O ‘Pepe Mujica’ do Vaticano

Atualizado em 16 de março de 2013 às 21:51

Bergoglio viajou para o conclave de classe econômica — nada surpreendente para quem o conhecia, como alguns amigos de Buenos Aires.

Como todo argentino, Bergoglio aprecia o mate
Como todo argentino, Bergoglio aprecia o mate

 

O texto abaixo foi publicado originalmente na BBC Mundo.

Para alguém zeloso de sua privacidade, o papa Francisco, na condição de cardeal Jorge Bergoglio, viveu no lugar perfeito: o centro da cidade de Buenos Aires.

O edifício modesto e despretensioso em que ele morava — ao lado da catedral, seu local de trabalho — fica numa encruzilhada repleta de pessoas que estão sempre em movimento.

Neste mar de trabalhadores, moradores de rua, vendedores de dólares no mercado negro e turistas, Bergoglio mergulhava em seus deveres fora do horário da massa.

“A maioria das pessoas o reconhecia pelo seu traje religioso, mas chamava a atenção como ele andava pela rua como qualquer um”, diz um jornaleiro local. “Nunca teve guarda-costas e sempre pegou metrô. Jamais o vimos com um motorista num carro particular.”

O jornaleiro está claramente orgulhoso com a eleição de Bergoglio. “Acho que ele foi escolhido porque é uma pessoa austera e só alguém assim para sanear as finanças do Vaticano”, diz.

Aqueles que o conhecem dizem que Bergoglio nunca foi de comer fora em lugares chiques, a convite. Ele preferia restaurantes simples perto do seu escritório, e normalmente comia sozinho.

Ele viajou para o conclave de classe econômica. Algumas pessoas o chamam de “Pepe Mujica do Vaticano”, em referência ao frugal presidente do Uruguai.

Reservado, poucos amigos, com rigoroso controle de sua vida pessoal e extremamente dedicado às suas atividades pastorais, o agora papa Francisco deixou claro ao longo dos anos que uma coisa fora da igreja o apaixonava enormemente: o San Lorenzo de Almagro.
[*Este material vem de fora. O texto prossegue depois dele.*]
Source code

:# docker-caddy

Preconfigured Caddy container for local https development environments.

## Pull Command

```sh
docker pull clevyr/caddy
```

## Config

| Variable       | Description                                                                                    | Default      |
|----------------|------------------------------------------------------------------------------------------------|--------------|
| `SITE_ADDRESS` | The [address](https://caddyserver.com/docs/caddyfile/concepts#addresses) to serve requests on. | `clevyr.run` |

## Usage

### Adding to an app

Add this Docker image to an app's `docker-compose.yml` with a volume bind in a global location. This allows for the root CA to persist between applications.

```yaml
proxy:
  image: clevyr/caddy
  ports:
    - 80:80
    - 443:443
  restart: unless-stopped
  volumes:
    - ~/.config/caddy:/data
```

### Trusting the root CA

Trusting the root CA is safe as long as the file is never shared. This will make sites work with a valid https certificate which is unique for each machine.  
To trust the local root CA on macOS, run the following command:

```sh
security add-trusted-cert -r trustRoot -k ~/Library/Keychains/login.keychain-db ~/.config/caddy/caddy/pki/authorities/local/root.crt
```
Bergoglio se tornou torcedor do San Lorenzo criança, na década de 40, porque seu pai o levava ao estádio. O clube foi fundado em 1908 pelo padre Lorenzo Massa, que com ele buscava tirar das ruas do bairro de Almagro  crianças desocupadas.

Na juventude, Bergoglio viveu perto do estádio em que o San Lorenzo jogou até os anos 70.  O governo militar expropriou o estádio e o vendeu a uma rede multinacional de supermercados.

Em 2008,  ele se tornou membro honorário do clube, e tirou fotos com bandeiras como se fosse um torcedor a mais. “Agora, com 76 anos, ele não vai mais ao campo por causa da saúde”, diz um funcionário do clube.  “Mas ele sofre pelo San Lorenzo.”

Em 2011, o time não estava bem. Tudo indicava que o San Lorenzo, um dos cinco grandes da Argentina (com Boca Juniors, River Plate, Racing e Independiente), ia ser rebaixado. A torcida sofria no estádio e na televisão. Bergoglio também.

Em maio do mesmo ano, foi inaugurada uma nova capela no clube, financiada pelo ator americano Viggo Mortensen, outro famoso torcedor do San Lorenzo. A missa de inauguração foi rezada pelo agora papa Francisco.

Ele sempre se interessou também pelas atividades sociais e esportivas da Associação Cristã de Moços. O presidente da ACM de Buenos Aires, Norberto Rodrigues, reuniu-se várias vezes com o agora papa.

“Andar de ônibus ou metrô, como ele sempre fazia, não era uma pose. Era fruto de uma profunda humildade e austeridade.”

Muitos dos encontros entre os dois ocorreram no escritório de Bergoglio na Catedral, a poucas quadras do ACM. “Ele é uma pessoa forte e ao mesmo tempo amigável”,  diz Rodrigues. “Fala somente quando tem algo a dizer. Caso contrário, prefere o silêncio.”

Quando ele se tornou papa, a imagem incomum do cardeal Bergoglio vestido de preto com colarinho branco, caminhando entre as pessoas comuns em Buenos Aires para comprar um jornal ou pegar o ônibus, deve ter surgido na mente daqueles que cruzavam com ele.

Não é muita gente, afinal, que tem o privilégio de haver compartilhado um banco no ônibus com um papa.